(PROVIDED DATA begins)
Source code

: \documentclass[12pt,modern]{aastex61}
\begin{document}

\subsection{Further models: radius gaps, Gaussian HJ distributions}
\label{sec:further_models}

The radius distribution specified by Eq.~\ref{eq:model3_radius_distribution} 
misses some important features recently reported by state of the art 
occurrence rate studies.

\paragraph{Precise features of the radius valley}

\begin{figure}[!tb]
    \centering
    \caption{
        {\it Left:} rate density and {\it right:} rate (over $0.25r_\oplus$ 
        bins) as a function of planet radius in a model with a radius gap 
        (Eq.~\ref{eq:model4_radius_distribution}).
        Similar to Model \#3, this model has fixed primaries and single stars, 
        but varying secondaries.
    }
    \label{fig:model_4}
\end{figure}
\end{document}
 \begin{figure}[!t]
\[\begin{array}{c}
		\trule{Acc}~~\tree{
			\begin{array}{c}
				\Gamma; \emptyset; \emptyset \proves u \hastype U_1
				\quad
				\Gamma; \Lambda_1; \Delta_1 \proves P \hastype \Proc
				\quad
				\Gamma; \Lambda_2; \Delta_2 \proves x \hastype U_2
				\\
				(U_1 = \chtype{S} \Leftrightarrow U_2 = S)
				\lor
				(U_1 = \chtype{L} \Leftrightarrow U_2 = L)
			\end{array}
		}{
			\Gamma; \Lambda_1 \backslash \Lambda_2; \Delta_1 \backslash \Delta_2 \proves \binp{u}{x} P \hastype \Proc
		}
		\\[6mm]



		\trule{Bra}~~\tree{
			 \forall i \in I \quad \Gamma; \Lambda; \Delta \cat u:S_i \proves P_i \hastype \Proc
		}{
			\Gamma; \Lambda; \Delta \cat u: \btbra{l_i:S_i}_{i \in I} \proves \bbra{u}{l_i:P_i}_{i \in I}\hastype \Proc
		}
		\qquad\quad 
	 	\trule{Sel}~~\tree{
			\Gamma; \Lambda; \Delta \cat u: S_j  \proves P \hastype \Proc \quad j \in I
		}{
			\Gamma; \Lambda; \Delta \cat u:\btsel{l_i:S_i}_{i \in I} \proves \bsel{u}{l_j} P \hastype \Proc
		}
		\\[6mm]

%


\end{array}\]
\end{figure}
(PROVIDED DATA ends)
YOUR INSTRUCTIONS: Please, from the material above, copy only the lines from the line with "misses some important" up to and including the line with "rate (over $0.25r_\oplus$", exactly as written.

TASK OUTPUT:
misses some important features recently reported by state of the art 
occurrence rate studies.

\paragraph{Precise features of the radius valley}

\begin{figure}[!tb]
    \centering
    \caption{
        {\it Left:} rate density and {\it right:} rate (over $0.25r_\oplus$ 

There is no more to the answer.